Since the wire is new, it will expand in what is known as construction stretch. On the practice wire at the casino, which was half the length of the wire that will hang over the falls, it stretched 2.5 metres. Construction stretch is difficult to calculate.
But the wire can be adjusted because the cranes can lift or drop it and the entire crane can move forward or backward.
“The length will be imperfect,” Catchpole says, “so I just need to get it close enough so that I can manipulate it with the cranes.”
“This wire will give you a little kick every once in a while because it’s not stabilized,” Wallenda says. “It keeps you on your toes, for sure.”
Wallenda won the support of officials without committing to wearing any sort of safety harness. But he says the ABC network, which will broadcast the feat live — and pay him for the privilege — is insisting he wear a tether, which he’s never done before.
ABC spokesman Jeffrey Schneider didn’t specifically confirm that Wallenda has to wear a tether but said “appropriate safety precautions” will be taken and have been discussed from the beginning.
He added that the safeguards won’t diminish the thrill of the event but “will perhaps give parents who want to watch it with their kids a little comfort.
“We’re talking about live television here. I think that the worry would be self-evident. If . . . somebody’s actual life has to be on the line for people to be interested, they may need to find something else to watch.”
For his part, Wallenda says that if he’s forced into wearing a harness, he wants it to be known that wasn’t his choice.
“I’ve told ABC . . . if I have to wear a harness, they’re going to have to announce that they made me; they’ve got to show it in the special.”
He notes that he always wears a safety belt. It is not attached to the wire, but if he gets into trouble he can lower his body and hook the belt into the wire.
Wallenda’s career is based on defying death. But the only time he hesitates during a 45-minute interview is when asked if he thinks about that possibility.
“Not really,” replies the self-described born-again Christian. “You can go anywhere you want with your mind, if you allow it to. I could freak myself out to the point where I wouldn’t get on that wire . . . ”
Wallenda adds that he’s never psyched himself out of doing a walk, even in difficult weather conditions.
“If I let my mind go crazy then I wouldn’t sleep for the next month, and I’d be miserable.”
Old friend Mercury Morgan says death always walks the wire with Wallenda. “People think it can’t possibly be that dangerous, that there must be some trick.

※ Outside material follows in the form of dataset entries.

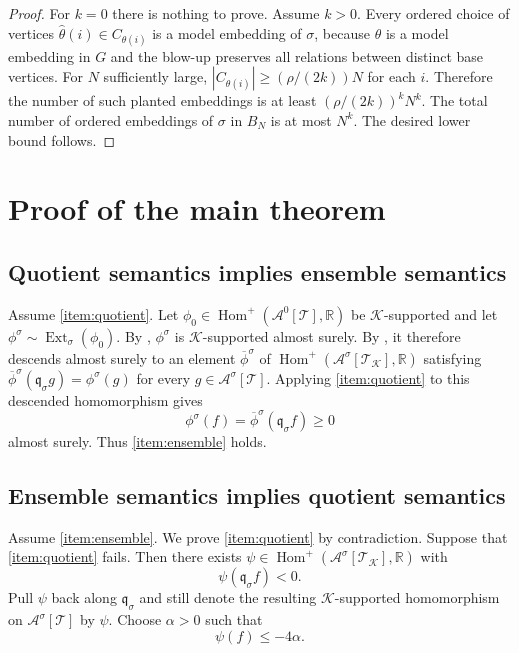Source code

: \documentclass[11pt]{article}
\theoremstyle{definition}
\newcommand{\R}{\mathbb{R}}
\newcommand{\A}{\mathcal{A}}
\newcommand{\K}{\mathcal{K}}
\newcommand{\T}{\mathcal{T}}
\newcommand{\Homp}{\operatorname{Hom}^{+}}
\newcommand{\Ext}{\operatorname{Ext}}
\newcommand{\q}{\mathfrak q}
\begin{document}
\begin{proof}
For $k=0$ there is nothing to prove.  Assume $k>0$.  Every ordered choice of
vertices $\widehat\theta(i)\in C_{\theta(i)}$ is a model embedding of $\sigma$,
because $\theta$ is a model embedding in $G$ and the blow-up preserves all
relations between distinct base vertices.  For $N$ sufficiently large,
$|C_{\theta(i)}|\ge(\rho/(2k))N$ for each $i$.  Therefore the number of such
planted embeddings is at least $(\rho/(2k))^kN^k$.  The total number of ordered
embeddings of $\sigma$ in $B_N$ is at most $N^k$.  The desired lower bound
follows.
\end{proof}

\section{Proof of the main theorem}

\subsection{Quotient semantics implies ensemble semantics}

Assume \ref{item:quotient}.  Let $\phi_0\in\Homp(\A^0[\T],\R)$ be
$\K$-supported and let $\phi^\sigma\sim\Ext_\sigma(\phi_0)$.  By
, $\phi^\sigma$ is $\K$-supported almost surely.  By
, it therefore descends almost surely to an element
$\overline{\phi}^{\sigma}$ of $\Homp(\A^\sigma[\T_\K],\R)$ satisfying
$\overline{\phi}^{\sigma}(\q_\sigma g)=\phi^\sigma(g)$ for every
$g\in\A^\sigma[\T]$.  Applying \ref{item:quotient} to this descended
homomorphism gives
\[
  \phi^\sigma(f)=\overline{\phi}^{\sigma}(\q_\sigma f)\ge0
\]
almost surely.  Thus \ref{item:ensemble} holds.

\subsection{Ensemble semantics implies quotient semantics}

Assume \ref{item:ensemble}.  We prove \ref{item:quotient} by contradiction.
Suppose that \ref{item:quotient} fails.  Then there exists
$\psi\in\Homp(\A^\sigma[\T_\K],\R)$ with
\[
  \psi(\q_\sigma f)<0.
\]
Pull $\psi$ back along $\q_\sigma$ and still denote the resulting
$\K$-supported homomorphism on $\A^\sigma[\T]$ by $\psi$.  Choose $\alpha>0$ such
that
\begin{equation}\label{eq:negative-margin}
  \psi(f)\le -4\alpha.
\end{equation}
\end{document}
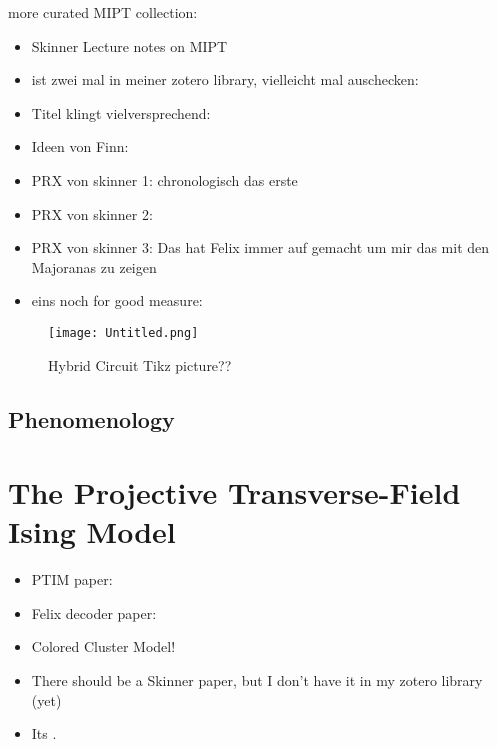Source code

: more curated MIPT collection:
\begin{itemize}
  \item Skinner Lecture notes on MIPT
    \cite{skinnerLectureNotesIntroduction2023}
  \item ist zwei mal in meiner zotero library, vielleicht mal auschecken: 
    \cite{hokeMeasurementinducedEntanglementTeleportation2023}
  \item Titel klingt vielversprechend: \cite{baoTheoryPhaseTransition2020}
  \item Ideen von Finn: \cite{joshiObservingQuantumMpemba2024,aresEntanglementAsymmetryProbe2023}
  \item PRX von skinner 1: \cite{skinnerMeasurementInducedPhaseTransitions2019}
    chronologisch das erste
  \item PRX von skinner 2: \cite{nahumMeasurementEntanglementPhase2021}
  \item PRX von skinner 3:
    \cite{nahumEntanglementDynamicsDiffusionannihilation2020}
    Das hat Felix immer auf gemacht um mir das mit den Majoranas zu zeigen
  \item eins noch for good measure:
    \cite{yoshidaDecodingEntanglementStructure2021}
\end{itemize}
%  
\begin{figure}[H]
  \centering
  \texttt{[image: Untitled.png]}
  \caption{Hybrid Circuit Tikz picture??}
  \label{fig:hybrid-circuit}
\end{figure}

\subsection{Phenomenology}

\section{The Projective Transverse-Field Ising Model}\label{sec:intro-ptim}
\begin{itemize}
  \item PTIM paper: 
    \cite{langEntanglementTransitionProjective2020}
  \item Felix decoder paper: 
    \cite{roserDecodingProjectiveTransverse2023}
  \item Colored Cluster Model!
  \item There should be a Skinner paper, but I don't have it in my zotero
    library (yet)
  \item Its \cite{nahumEntanglementDynamicsDiffusionannihilation2020}.
\end{itemize}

In fact, it really is just about as dangerous as you can possibly imagine it to be.”
Clearly, Wallenda and his career thrive on that danger. And he’s hoping the Niagara Falls crossing will bring more engagements all over the world.
His own personal Holy Grail: crossing the Grand Canyon, a project already in the works.
1859
The year the Great Blondin (real name Jean-FranÇois Gravelet) became the first person to cross Niagara Falls by tightrope.
13 stories
Nik Wallenda is the Guinness World Record holder for longest and highest distance on a high wire while riding a bicycle.
44.63
seconds
The fastest tightrope walk over 100 metres was achieved by Aisikaier Wubulikasimu at Fuding City, China, in October 2009.
$1.2 million
Cost of the Niagara Falls tightrope crossing as estimated by Nik Wallenda.
$50,000
Wallenda’s fundraising goal on the website Indiegogo.
$7,069
Amount he’d raised as of Saturday afternoon.